Nikolic, whose time managing cemeteries earned him the nickname the “gravedigger,” was a top Radical Party official in the 1990s, rising to deputy prime minister in 1998. Nikolic broke with the Radicals in 2008 to create his own party, the Progressives, which now backs the EU.
He asked Dacic, 46, a journalist by training, to form a government. Dacic transformed Milosevic’s Socialist Party and led it into a coalition with the previous, Democratic Party-led coalition government. As interior minister, Dacic handled the 2008 arrest and deportation of Radovan Karadzic, the Bosnian Serb leader, to the International Criminal Court in The Hague.
Dacic’s offices today face the bombed-out former headquarters of the Serbian Defense Ministry. More than an architectural eyesore on a boulevard lined with government buildings and embassies, the exposed collapsing floors are a raw reminder of the cost of war.
Serbia became a candidate for EU membership on March 1 after fulfilling a series of conditions, including the capture and transfer to The Hague of Karadzic, Ratko Mladic and Goran Hadzic, war-crimes suspects from the civil wars that accompanied the breakup of the former Yugoslavia.
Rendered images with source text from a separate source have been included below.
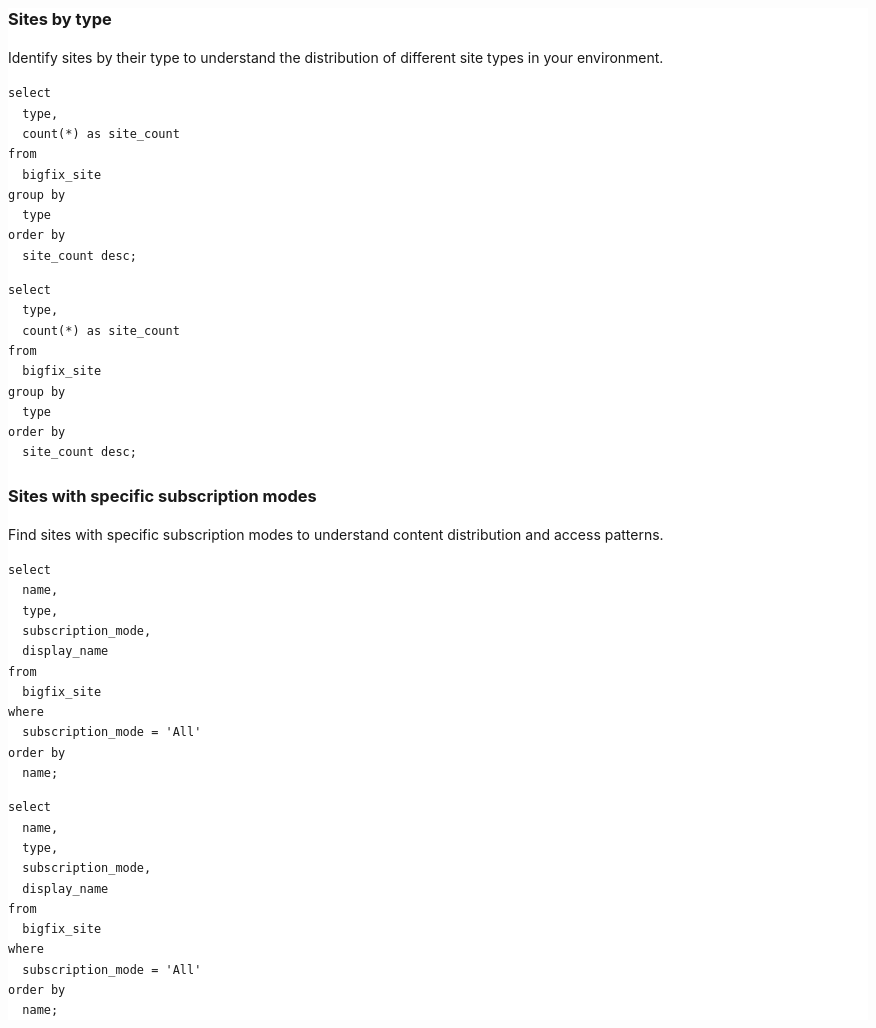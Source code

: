 ### Sites by type

Identify sites by their type to understand the distribution of different site types in your environment.

```sql+postgres
select
  type,
  count(*) as site_count
from
  bigfix_site
group by
  type
order by
  site_count desc;
```

```sql+sqlite
select
  type,
  count(*) as site_count
from
  bigfix_site
group by
  type
order by
  site_count desc;
```

### Sites with specific subscription modes

Find sites with specific subscription modes to understand content distribution and access patterns.

```sql+postgres
select
  name,
  type,
  subscription_mode,
  display_name
from
  bigfix_site
where
  subscription_mode = 'All'
order by
  name;
```

```sql+sqlite
select
  name,
  type,
  subscription_mode,
  display_name
from
  bigfix_site
where
  subscription_mode = 'All'
order by
  name;
```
Dacic on June 28 pledged that there won’t be a “return of the 1990s.”
“Many are still not convinced that they are genuinely pro- European,” Sonja Licht, 65, president of the Belgrade Fund for Political Excellence and a former communist-era dissident, said at a riverside café in the shadow of the abandoned Hotel Jugoslavija, which was hit by NATO bombs in 1999. “I’m too old not to remember the role of these people.”
Still, she said the leaders deserve credit for “somehow transforming” a swathe of society previously opposed to the EU into a “different kind of crowd.”
More than 80 percent of lawmakers in the Serbian Parliament are members of pro-EU parties. Public backing for EU membership plunged to 46 percent in April, a month before elections, matching the lowest level since the start of measurement in 2002, according to Ipsos. The gauge rose to 56 percent in June after Nikolic triumphed, according to the pollster.
Now the leaders who backed wars over Kosovo must resolve the territorial dispute. Currently 92 United Nations governments, including the U.S., and 22 of the 27 EU members have recognized Kosovo’s independence.
Improving relations with its former province is a condition for Serbia to join the EU. Serbia, which lost control over Kosovo in 1999 when NATO bombing forced it to hand over control to the alliance, would need to amend its constitution for any Serbian leader to recognize an independent Kosovo, which many Serbs regard as the cradle of their nation.
“At end of the day, all Serbian politicians know Kosovo is lost,” Dimitar Bechev, director of the Sofia office of the European Council on Foreign Relations, said by phone. “But nobody has the guts to sell the message to the public. The moment you make this statement, you can see the loss of Kosovo is your political suicide.”
Delays over Kosovo threaten to widen the gap between Serbia and Slovenia, Croatia and Montenegro, all ex-Yugoslav republics. Slovenia joined the EU in 2004 and adopted the euro in 2007. Croatia aims to join the bloc in mid-2013 and Montenegro began accession talks on June 29.
For Djukic, the widowed mother, keeping afloat while waiting for Serbia’s fortunes to turn is an uphill challenge. Djukic now saves money by not paying her utility bills.
“I want to fight for survival but sometimes I just feel like giving up,” Djukic said.